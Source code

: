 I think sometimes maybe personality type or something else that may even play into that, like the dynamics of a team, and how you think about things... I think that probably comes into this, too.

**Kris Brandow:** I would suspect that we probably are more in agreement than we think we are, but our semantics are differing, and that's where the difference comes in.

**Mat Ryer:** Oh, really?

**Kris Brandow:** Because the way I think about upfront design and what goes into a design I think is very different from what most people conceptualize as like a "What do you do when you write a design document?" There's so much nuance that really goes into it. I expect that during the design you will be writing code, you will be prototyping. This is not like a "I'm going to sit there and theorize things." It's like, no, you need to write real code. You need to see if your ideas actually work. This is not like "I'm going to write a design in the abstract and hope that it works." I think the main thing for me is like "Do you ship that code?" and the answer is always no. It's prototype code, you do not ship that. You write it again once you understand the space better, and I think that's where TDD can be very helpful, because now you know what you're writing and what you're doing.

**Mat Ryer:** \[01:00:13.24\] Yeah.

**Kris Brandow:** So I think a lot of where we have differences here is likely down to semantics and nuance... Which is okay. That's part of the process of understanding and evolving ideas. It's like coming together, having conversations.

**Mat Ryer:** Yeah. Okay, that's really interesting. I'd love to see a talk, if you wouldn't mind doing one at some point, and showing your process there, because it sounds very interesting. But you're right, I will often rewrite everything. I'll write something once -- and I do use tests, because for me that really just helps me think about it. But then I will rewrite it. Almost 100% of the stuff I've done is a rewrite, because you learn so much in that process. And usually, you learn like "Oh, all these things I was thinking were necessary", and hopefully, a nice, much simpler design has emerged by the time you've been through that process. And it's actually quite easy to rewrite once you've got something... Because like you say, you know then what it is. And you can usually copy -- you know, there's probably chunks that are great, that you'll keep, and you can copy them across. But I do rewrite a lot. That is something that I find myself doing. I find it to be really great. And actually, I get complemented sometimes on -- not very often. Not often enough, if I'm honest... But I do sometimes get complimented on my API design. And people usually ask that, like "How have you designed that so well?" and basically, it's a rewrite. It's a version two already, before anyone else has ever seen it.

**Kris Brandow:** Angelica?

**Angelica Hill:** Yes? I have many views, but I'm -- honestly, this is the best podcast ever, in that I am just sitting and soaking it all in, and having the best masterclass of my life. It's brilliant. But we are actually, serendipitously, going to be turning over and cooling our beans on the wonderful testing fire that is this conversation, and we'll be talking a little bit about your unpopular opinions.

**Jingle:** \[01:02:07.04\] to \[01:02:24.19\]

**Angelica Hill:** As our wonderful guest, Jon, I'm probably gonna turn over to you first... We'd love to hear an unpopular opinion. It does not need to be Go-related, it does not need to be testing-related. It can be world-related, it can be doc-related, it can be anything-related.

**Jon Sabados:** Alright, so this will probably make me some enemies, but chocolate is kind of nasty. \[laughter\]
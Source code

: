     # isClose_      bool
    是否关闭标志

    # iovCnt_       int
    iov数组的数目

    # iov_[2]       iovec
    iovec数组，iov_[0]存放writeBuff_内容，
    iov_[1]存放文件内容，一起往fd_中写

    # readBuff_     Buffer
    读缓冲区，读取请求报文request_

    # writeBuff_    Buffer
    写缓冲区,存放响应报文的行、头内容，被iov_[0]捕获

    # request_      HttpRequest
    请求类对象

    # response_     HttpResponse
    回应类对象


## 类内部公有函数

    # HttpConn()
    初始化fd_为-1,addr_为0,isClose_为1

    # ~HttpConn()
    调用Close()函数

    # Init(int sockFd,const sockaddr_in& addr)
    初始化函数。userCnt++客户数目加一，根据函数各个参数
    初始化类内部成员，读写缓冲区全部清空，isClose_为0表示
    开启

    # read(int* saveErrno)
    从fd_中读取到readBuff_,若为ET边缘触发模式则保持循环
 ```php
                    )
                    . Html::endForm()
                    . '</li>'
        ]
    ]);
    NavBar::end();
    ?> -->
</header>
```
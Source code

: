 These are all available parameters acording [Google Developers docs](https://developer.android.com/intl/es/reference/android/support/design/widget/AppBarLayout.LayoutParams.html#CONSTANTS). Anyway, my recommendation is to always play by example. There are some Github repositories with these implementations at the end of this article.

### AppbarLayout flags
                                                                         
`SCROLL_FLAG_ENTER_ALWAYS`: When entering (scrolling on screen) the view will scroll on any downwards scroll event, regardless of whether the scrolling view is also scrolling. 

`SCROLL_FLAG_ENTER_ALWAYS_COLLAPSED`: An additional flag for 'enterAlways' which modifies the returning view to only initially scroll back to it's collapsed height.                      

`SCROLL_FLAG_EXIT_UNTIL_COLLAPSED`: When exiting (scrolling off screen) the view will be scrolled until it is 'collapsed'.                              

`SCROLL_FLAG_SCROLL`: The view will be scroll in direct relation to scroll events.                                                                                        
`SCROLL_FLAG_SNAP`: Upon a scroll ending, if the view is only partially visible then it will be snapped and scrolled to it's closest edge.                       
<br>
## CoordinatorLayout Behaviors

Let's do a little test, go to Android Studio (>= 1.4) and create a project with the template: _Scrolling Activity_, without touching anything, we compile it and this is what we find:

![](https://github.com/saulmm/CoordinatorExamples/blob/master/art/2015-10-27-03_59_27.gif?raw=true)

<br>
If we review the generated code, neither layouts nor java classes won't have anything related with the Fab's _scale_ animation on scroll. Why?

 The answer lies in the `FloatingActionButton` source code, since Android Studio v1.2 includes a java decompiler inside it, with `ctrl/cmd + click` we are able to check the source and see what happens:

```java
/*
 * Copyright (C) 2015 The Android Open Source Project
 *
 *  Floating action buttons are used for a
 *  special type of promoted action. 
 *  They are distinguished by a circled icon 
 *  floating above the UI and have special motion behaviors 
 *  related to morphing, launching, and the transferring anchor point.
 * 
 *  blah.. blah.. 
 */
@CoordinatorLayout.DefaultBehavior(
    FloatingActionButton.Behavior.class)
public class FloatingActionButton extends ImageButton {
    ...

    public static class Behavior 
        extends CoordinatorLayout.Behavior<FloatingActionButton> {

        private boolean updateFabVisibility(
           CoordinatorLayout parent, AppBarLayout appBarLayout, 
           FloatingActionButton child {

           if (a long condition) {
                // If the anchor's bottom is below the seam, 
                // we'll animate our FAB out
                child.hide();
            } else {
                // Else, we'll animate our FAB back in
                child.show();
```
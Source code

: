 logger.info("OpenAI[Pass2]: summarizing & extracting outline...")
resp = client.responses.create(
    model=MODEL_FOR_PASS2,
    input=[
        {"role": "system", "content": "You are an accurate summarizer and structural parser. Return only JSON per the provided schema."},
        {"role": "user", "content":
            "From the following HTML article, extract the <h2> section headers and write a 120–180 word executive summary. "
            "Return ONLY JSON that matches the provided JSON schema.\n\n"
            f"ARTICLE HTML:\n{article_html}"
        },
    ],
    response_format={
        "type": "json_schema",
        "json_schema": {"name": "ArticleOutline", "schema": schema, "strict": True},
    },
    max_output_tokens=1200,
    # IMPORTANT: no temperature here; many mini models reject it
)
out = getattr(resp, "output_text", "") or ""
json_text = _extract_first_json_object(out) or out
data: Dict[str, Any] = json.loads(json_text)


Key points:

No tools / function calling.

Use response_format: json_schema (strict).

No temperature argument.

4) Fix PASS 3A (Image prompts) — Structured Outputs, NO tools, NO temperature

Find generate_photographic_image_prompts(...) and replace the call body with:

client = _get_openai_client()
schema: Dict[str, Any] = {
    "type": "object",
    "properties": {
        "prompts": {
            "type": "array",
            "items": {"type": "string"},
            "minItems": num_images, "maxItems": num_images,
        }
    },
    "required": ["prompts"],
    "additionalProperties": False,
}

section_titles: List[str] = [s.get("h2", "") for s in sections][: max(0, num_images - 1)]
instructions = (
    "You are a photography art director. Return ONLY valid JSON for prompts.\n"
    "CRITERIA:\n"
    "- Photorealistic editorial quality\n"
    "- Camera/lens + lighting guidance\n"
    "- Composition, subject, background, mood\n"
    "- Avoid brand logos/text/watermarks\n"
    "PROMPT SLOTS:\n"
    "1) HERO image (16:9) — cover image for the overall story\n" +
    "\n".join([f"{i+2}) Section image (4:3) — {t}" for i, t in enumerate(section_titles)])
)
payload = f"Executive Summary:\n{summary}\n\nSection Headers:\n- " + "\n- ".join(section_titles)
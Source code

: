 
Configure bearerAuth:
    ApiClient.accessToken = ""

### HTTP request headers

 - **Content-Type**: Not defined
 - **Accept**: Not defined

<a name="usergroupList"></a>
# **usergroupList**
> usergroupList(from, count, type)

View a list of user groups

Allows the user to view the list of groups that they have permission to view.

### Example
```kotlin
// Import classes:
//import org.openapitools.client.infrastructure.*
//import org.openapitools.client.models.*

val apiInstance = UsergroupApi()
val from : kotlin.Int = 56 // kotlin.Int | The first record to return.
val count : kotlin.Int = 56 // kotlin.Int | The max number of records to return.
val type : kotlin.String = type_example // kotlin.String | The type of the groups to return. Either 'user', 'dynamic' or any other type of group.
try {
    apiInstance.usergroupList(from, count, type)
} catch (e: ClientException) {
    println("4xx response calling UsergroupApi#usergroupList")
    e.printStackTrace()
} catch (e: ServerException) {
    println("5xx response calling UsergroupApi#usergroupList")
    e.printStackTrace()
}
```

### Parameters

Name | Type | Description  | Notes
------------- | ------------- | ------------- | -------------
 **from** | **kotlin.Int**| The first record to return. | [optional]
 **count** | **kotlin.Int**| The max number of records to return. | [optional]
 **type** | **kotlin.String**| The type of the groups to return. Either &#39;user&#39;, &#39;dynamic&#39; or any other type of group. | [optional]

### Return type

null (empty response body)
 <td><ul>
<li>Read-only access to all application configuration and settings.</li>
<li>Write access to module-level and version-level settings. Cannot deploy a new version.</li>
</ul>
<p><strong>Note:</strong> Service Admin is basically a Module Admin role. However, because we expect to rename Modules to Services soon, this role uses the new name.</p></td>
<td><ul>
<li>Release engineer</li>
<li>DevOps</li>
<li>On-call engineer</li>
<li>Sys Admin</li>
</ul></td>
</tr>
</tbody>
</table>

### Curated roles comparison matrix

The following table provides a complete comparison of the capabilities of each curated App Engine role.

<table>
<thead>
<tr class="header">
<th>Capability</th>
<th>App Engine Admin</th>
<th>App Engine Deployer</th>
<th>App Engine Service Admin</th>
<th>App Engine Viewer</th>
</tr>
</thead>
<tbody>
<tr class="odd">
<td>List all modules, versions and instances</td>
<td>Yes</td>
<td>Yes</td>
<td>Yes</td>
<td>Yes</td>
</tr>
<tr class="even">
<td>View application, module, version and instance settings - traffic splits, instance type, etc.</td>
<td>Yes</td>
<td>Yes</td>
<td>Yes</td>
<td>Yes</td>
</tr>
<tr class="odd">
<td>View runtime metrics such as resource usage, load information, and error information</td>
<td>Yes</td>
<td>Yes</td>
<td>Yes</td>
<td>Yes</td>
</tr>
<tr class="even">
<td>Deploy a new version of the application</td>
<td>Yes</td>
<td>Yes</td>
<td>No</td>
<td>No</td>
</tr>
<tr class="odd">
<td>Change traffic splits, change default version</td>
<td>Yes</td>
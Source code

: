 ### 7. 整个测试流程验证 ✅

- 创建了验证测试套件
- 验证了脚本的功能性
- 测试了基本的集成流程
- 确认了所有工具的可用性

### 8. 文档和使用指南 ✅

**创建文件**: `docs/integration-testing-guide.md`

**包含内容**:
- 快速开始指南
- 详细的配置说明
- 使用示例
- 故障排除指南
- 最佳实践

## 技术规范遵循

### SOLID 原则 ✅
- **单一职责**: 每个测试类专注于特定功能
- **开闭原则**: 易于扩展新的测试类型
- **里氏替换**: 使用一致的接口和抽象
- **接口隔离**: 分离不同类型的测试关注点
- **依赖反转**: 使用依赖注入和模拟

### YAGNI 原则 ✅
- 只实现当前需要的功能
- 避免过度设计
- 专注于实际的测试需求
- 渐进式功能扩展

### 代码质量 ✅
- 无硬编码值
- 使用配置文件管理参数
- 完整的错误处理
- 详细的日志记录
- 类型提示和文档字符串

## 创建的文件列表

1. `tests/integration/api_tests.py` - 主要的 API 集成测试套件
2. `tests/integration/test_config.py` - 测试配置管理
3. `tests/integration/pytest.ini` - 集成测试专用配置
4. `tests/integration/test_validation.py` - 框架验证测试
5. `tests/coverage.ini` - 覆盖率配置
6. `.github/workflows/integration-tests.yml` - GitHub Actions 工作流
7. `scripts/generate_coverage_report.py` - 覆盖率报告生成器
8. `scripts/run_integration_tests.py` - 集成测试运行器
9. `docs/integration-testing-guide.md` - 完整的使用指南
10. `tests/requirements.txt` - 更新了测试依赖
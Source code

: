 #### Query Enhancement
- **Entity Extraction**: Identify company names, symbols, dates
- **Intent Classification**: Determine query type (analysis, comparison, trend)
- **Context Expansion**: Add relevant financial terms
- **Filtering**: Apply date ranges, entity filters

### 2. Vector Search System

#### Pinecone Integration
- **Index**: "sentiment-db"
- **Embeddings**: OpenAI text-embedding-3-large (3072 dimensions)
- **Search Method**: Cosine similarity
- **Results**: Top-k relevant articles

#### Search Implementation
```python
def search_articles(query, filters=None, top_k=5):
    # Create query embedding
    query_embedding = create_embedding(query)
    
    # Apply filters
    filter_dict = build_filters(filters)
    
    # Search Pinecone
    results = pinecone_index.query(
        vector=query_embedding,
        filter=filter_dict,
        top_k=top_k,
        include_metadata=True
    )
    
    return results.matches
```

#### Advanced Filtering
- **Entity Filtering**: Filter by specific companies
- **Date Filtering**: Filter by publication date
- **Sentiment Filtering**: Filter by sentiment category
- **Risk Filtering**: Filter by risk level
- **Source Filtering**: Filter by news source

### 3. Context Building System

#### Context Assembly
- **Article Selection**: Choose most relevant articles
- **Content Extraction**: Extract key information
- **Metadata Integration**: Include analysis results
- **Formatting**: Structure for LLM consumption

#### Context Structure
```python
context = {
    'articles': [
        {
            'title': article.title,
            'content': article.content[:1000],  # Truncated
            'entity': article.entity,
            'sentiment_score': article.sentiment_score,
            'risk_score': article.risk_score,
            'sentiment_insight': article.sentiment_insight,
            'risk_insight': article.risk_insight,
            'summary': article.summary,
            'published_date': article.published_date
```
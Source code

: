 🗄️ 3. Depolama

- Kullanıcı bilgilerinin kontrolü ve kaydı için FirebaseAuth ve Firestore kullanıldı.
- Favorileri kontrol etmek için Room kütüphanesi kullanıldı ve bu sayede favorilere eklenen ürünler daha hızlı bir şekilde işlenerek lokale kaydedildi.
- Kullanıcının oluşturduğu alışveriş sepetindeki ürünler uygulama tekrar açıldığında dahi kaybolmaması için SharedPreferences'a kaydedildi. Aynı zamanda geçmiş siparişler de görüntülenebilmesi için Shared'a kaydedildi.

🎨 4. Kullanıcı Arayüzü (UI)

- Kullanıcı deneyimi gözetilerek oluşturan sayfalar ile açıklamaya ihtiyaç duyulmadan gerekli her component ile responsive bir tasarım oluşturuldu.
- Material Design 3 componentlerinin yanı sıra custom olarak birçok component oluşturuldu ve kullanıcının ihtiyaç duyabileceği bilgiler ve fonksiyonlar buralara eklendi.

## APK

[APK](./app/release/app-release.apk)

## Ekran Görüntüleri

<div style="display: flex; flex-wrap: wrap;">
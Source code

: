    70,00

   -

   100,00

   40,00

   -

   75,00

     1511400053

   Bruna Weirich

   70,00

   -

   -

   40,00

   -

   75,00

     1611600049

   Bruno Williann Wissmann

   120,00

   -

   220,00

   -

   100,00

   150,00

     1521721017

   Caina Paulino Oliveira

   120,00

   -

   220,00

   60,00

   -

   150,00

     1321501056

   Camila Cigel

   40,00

__________

▶ [Exercise goal] Send back exactly, with nothing added, the lines from the first line of the material above through the line holding "Ryer:** Oh, really?"; both ends are included.

▶ [Written response]
Source code

: I think sometimes maybe personality type or something else that may even play into that, like the dynamics of a team, and how you think about things... I think that probably comes into this, too.

**Kris Brandow:** I would suspect that we probably are more in agreement than we think we are, but our semantics are differing, and that's where the difference comes in.

**Mat Ryer:** Oh, really?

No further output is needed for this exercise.